The other subtlety relates to the orientation of the doubles. Similar to the previous implementation where we had to count the [0-0] case twice, we must take into account both possible orientations of all of the double dominoes in each layout. To do this, we multiply the final result by $2^{n}$ .

This approach matched the previous answers for three and five distinct spot values, and could search the seven spot valued case in around an hour. I was pretty satisfied with this, and in fact went off and wrote the rest of this article based on those results. However, I’ve since optimised the implementation further.

The first, simple, optimisation was to memoise part of each prefix test. In order to ensure the next domino did not introduce too high of a spot value, we have to calculate the maximum spot value seen so far. The old approach iterated the entire layout for every new domino to do this. I introduced a cache of the maximum spot value for each prefix length. The values can be quickly calculated based on the maximum value for the previous length and the new domino, and discarded once the search backtracks past that point. This reduced the search time to around ten minutes.

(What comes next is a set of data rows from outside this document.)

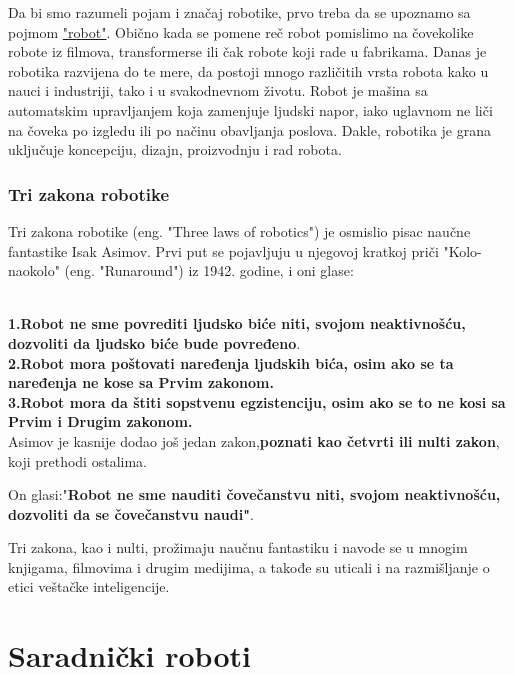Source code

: \documentclass{report}
\begin{document}
Da bi smo razumeli pojam i značaj robotike, prvo treba da se upoznamo sa pojmom \href{https://www.sciencefriday.com/segments/the-origin-of-the-word-robot/}{"robot"}.
Obično kada se pomene reč robot pomislimo na čovekolike robote iz filmova, transformerse ili čak robote koji rade u fabrikama. Danas je robotika razvijena do te mere, da postoji mnogo različitih vrsta robota kako u nauci i industriji, tako i u svakodnevnom životu. Robot je mašina sa automatskim upravljanjem koja zamenjuje ljudski napor, iako uglavnom ne liči na čoveka po izgledu ili po načinu obavljanja poslova. Dakle, robotika je grana uključuje koncepciju, dizajn, proizvodnju i rad robota. \cite{robots in nowdays}

\subsection{Tri zakona robotike}
Tri zakona robotike (eng. "Three laws of robotics") je osmislio pisac naučne fantastike Isak Asimov. Prvi put se pojavljuju u njegovoj kratkoj priči "Kolo-naokolo" (eng. "Runaround") iz 1942. godine, i oni glase:\par
     \cite{three laws of robotics, runaround}\\
\textbf{1.Robot ne sme povrediti ljudsko biće niti, svojom neaktivnošću, dozvoliti da ljudsko biće bude povređeno}.\\

\textbf{2.Robot mora poštovati naređenja ljudskih bića, osim ako se ta naređenja ne kose sa Prvim zakonom.}\\

\textbf{3.Robot mora da štiti sopstvenu egzistenciju, osim ako se to ne kosi sa Prvim i Drugim zakonom.}\\

Asimov je kasnije dodao još jedan zakon,\textbf{poznati kao četvrti ili nulti zakon}, koji prethodi ostalima.\par

On glasi:"\textbf{Robot ne sme nauditi čovečanstvu niti, svojom neaktivnošću, dozvoliti da se čovečanstvu naudi"}.\par
Tri zakona, kao i nulti, prožimaju naučnu fantastiku i navode se u mnogim knjigama, filmovima i drugim medijima, a takođe su uticali i na razmišljanje o etici veštačke inteligencije.\cite{three laws of robotics}




\chapter{Saradnički roboti}
\end{document}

Next, I once again took inspiration from The Art of Computer Programming Volume 4A, but this time in the solution to exercise 107 in section 7.2.1.3. The exercise concerns a similar problem: counting the number of valid cycles of dominoes. The key insight is that we can consider far fewer layouts by excluding the doubles, and then use the fact that inserting doubles wherever possible will not break a valid layout. The solution to this problem can also be used to calculate the number of valid layouts by accounting for all of the places we can break the cycle, which was useful for verifying my answer.

If we view each domino as an edge in a graph with nodes defined by spot values, double dominoes are loops. Each valid layout is an Eulerian path in this graph. Considering each node on such a Eulerian path for the seven spot valued case, we see that the path must visit the starting node four times, and each other node three times. Therefore, there are $4 \cdot 3^{6}$ valid ways of inserting the double dominoes into a valid layout.

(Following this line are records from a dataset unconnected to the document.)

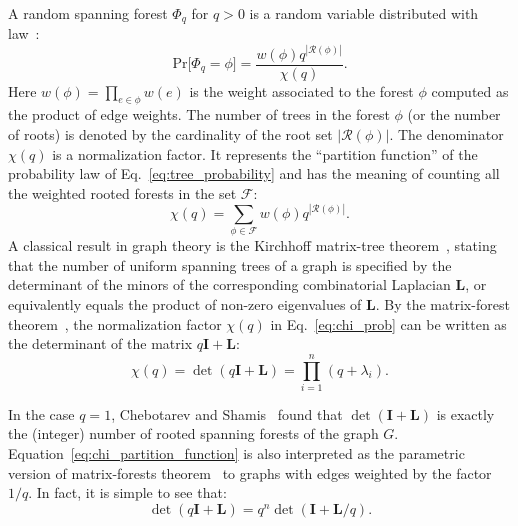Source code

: \documentclass[10pt,aps,pre,twocolumn,nofootinbib,superscriptaddress,longbibliography]{revtex4-2}
\newcommand{\bI}{\mathbf{I}}
\newcommand{\bL}{\mathbf{L}}
\begin{document}
A random spanning forest $\Phi_q$ for $q>0$ is a random variable distributed with law~\cite{avena2018}:
\begin{equation}\label{eq:tree_probability}
	\textrm{Pr}\lbrack \Phi_q=\phi\rbrack = \frac{w(\phi)q^{|\mathcal{R}(\phi)|}} {\chi(q)}.
\end{equation}
Here $w(\phi) = \prod_{e \in \phi} w(e)$ is the weight associated to the forest $\phi$ computed as the product of edge weights.
The number of trees in the forest $\phi$ (or the number of roots) is denoted by the cardinality of the root set $|\mathcal{R}(\phi)|$.
The denominator $\chi(q)$ is a normalization factor. It represents the ``partition function'' of the probability law of Eq.~\ref{eq:tree_probability} and has the meaning of counting all the weighted rooted forests in the set $\mathcal{F}$:
\begin{equation}\label{eq:chi_prob}
	\chi(q) = \sum_{\phi \in \mathcal{F}} w(\phi) q^{|\mathcal{R}(\phi)|}.
\end{equation}
A classical result in graph theory is the Kirchhoff matrix-tree theorem~\cite{lyons2017probability,avena2018,avena2018a}, stating that the number of uniform spanning trees of a graph is specified by the determinant of the minors of the corresponding combinatorial Laplacian $\bL$, or equivalently equals the product of non-zero eigenvalues of $\bL$.
By the matrix-forest theorem~\cite{chebotarev2002forest,chebotarev2006matrix}, the normalization factor $\chi(q)$ in Eq.~\ref{eq:chi_prob} can be written as the determinant of the matrix $q\bI + \bL$:
\begin{equation}\label{eq:chi_partition_function}
	\chi(q) = \det(q\bI + \bL) = \prod_{i=1}^{n}(q+\lambda_i).
\end{equation}

In the case $q=1$, Chebotarev and Shamis~\cite{chebotarev2002forest} found that $\det(\bI + \bL)$ is exactly the (integer) number of rooted spanning forests of the graph $G$.
Equation~\ref{eq:chi_partition_function} is also interpreted as the parametric version of matrix-forests theorem~\cite{agaev2000} to graphs with edges weighted by the factor $1/q$.
In fact, it is simple to see that:
\begin{equation}
	\det(q\bI + \bL) = q^n \det(\bI + \bL/q).
\end{equation}
\end{document}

We can ignore the double dominoes in the search and multiply our result by $4 \cdot 3^{6}$ to account for their exclusion. Applying this to our implementation greatly improves its performance, so that it now takes around 70ms to search the seven spot valued case. Sadly, any larger cases still seem beyond it, but we have the value we need: 1018781431234560 valid layouts. Our optimisations have meant that the search itself only explores 541568 layouts.

Probability of winning

Dividing the number of valid layouts by the total number of layouts gives us a probability of winning each game of approximately $1.24 \cdot 10^{- 23}$ . These don’t seem especially good odds. Framed another way, if you bet £1 that you’d win a game you would want the prize to be at least £80,334,053,316,768,194,550,319.07 to make money in the long run.

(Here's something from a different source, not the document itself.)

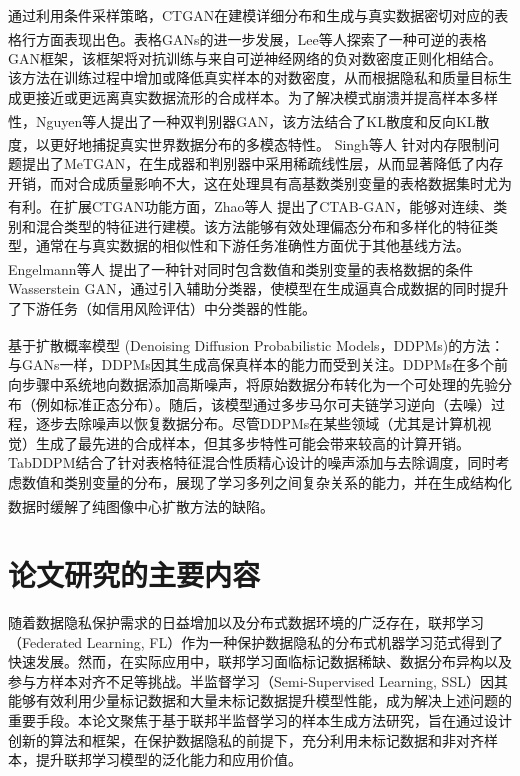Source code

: 通过利用条件采样策略，CTGAN在建模详细分布和生成与真实数据密切对应的表格行方面表现出色。表格GANs的进一步发展，Lee等人\textsuperscript{\cite{lee2021invertible}}探索了一种可逆的表格GAN框架，该框架将对抗训练与来自可逆神经网络的负对数密度正则化相结合。该方法在训练过程中增加或降低真实样本的对数密度，从而根据隐私和质量目标生成更接近或更远离真实数据流形的合成样本。为了解决模式崩溃并提高样本多样性，Nguyen等人\textsuperscript{\cite{nguyen2017dual}}提出了一种双判别器GAN，该方法结合了KL散度和反向KL散度，以更好地捕捉真实世界数据分布的多模态特性。 Singh等人\textsuperscript{\cite{singh2021metgan}} 针对内存限制问题提出了MeTGAN，在生成器和判别器中采用稀疏线性层，从而显著降低了内存开销，而对合成质量影响不大，这在处理具有高基数类别变量的表格数据集时尤为有利。在扩展CTGAN功能方面，Zhao等人\textsuperscript{\cite{zhao2021ctab}} 提出了CTAB-GAN，能够对连续、类别和混合类型的特征进行建模。该方法能够有效处理偏态分布和多样化的特征类型，通常在与真实数据的相似性和下游任务准确性方面优于其他基线方法。 Engelmann等人\textsuperscript{\cite{engelmann2021conditional}} 提出了一种针对同时包含数值和类别变量的表格数据的条件Wasserstein GAN，通过引入辅助分类器，使模型在生成逼真合成数据的同时提升了下游任务（如信用风险评估）中分类器的性能。

基于扩散概率模型 (Denoising Diffusion Probabilistic Models，DDPMs)\textsuperscript{\cite{ho2020denoising}}的方法：与GANs一样，DDPMs因其生成高保真样本的能力而受到关注。DDPMs在多个前向步骤中系统地向数据添加高斯噪声，将原始数据分布转化为一个可处理的先验分布（例如标准正态分布）。随后，该模型通过多步马尔可夫链学习逆向（去噪）过程，逐步去除噪声以恢复数据分布。尽管DDPMs在某些领域（尤其是计算机视觉）生成了最先进的合成样本，但其多步特性可能会带来较高的计算开销。TabDDPM结合了针对表格特征混合性质精心设计的噪声添加与去除调度，同时考虑数值和类别变量的分布，展现了学习多列之间复杂关系的能力，并在生成结构化数据时缓解了纯图像中心扩散方法的缺陷\textsuperscript{\cite{kotelnikov2023tabddpm}}。

\section{论文研究的主要内容}
随着数据隐私保护需求的日益增加以及分布式数据环境的广泛存在，联邦学习（Federated Learning, FL）作为一种保护数据隐私的分布式机器学习范式得到了快速发展。然而，在实际应用中，联邦学习面临标记数据稀缺、数据分布异构以及参与方样本对齐不足等挑战。半监督学习（Semi-Supervised Learning, SSL）因其能够有效利用少量标记数据和大量未标记数据提升模型性能，成为解决上述问题的重要手段。本论文聚焦于基于联邦半监督学习的样本生成方法研究，旨在通过设计创新的算法和框架，在保护数据隐私的前提下，充分利用未标记数据和非对齐样本，提升联邦学习模型的泛化能力和应用价值。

How long should we expect to play?

But Quiss and Ajayi don’t care about losing; they only need to win once. How many games does it take to have a 50% chance of having won at least once? To figure this out, we can let $p$ be the probability of winning a game as calculated above, then solve for the number of games $n$ :

\begin{matrix} 1 - {(1 - p)}^{n} & \geq & 0.5 \\ {(1 - p)}^{n} & \leq & 0.5 \\ n & = & ⌈ \log_{1 - p} 0.5 ⌉ \\ n & = & 55683322559470195244459 \end{matrix}

Assuming Quiss and Ajayi can play one round a minute for twelve hours a day (a brutal pace), it would take over 211 quadrillion years to play this many games. The upper bound established in the novel seems incredibly optimistic. Perhaps the flow of time is distorted, whether objectively or subjectively.